In this anxious and isolating time, video conferencing has emerged as a stand-in for just about every interaction that would normally happen face-to-face or be handled with a quick email. With so many interactions moved to virtual platforms, the general public is now starting to understand what researchers have long known: virtual interactions can be extremely hard on the brain, leaving you feeling exhausted.

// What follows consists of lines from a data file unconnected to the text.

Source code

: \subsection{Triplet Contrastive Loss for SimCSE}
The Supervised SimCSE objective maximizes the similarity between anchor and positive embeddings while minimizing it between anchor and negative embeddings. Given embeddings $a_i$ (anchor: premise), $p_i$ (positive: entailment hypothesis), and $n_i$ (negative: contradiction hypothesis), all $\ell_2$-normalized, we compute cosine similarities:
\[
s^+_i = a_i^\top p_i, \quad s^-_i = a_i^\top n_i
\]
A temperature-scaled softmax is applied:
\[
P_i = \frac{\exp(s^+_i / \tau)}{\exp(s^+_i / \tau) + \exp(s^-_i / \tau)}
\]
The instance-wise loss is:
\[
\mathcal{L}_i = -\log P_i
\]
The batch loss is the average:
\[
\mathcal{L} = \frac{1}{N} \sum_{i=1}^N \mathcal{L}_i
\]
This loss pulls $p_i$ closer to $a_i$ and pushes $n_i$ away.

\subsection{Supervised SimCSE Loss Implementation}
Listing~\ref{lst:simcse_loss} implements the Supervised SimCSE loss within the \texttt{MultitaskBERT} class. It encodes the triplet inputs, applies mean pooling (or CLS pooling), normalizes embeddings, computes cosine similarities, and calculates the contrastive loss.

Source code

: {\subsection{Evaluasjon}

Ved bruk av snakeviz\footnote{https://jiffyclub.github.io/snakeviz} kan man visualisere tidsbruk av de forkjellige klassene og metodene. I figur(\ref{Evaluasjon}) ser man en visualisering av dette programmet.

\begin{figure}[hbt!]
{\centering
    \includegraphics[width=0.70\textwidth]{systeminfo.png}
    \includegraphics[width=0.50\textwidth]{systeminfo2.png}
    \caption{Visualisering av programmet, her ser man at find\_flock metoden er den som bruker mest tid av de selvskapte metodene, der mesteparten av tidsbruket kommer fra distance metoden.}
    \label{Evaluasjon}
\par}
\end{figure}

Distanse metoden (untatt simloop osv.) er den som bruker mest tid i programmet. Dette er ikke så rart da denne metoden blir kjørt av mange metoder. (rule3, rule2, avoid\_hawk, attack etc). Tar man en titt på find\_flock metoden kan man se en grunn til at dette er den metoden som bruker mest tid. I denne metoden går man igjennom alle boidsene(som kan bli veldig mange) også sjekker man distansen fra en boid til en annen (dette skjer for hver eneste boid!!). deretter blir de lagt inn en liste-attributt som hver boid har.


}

‘Zoom’ has become a shorthand way to describe this new ecosystem of virtual conferencing, and over the past few weeks, mentions of “Zoom fatigue” have popped up more and more on social media, and Google searches for the phrase have increased steadily since early March. What is it, exactly, that is so draining about interacting with a grid of faces on video chat? Regular users and experts in communication and psychology point to a number of factors: the body language and other cues that we expect when looking at another person’s face, the way we monitor our own appearance mirrored back to us, the stimulation of staring into faces at close range on a screen, or the inability to take a break, move, or change our surroundings.

Video calling requires more focus than does a face-to-face interaction. Video chats require us to work harder to process non-verbal cues like facial expressions, body language, and the tone and pitch of voice. Paying more attention to these factors consumes a significant amount of energy. On a video call, because we are all in different places, if we turn to look out the window, we worry it might appear as if we’re not paying attention. Not to mention, most of us are also staring at a small window of ourselves, making us hyper-aware of every expression and how it might be interpreted.  Without the visual breaks we need to refocus, our brains grow tired.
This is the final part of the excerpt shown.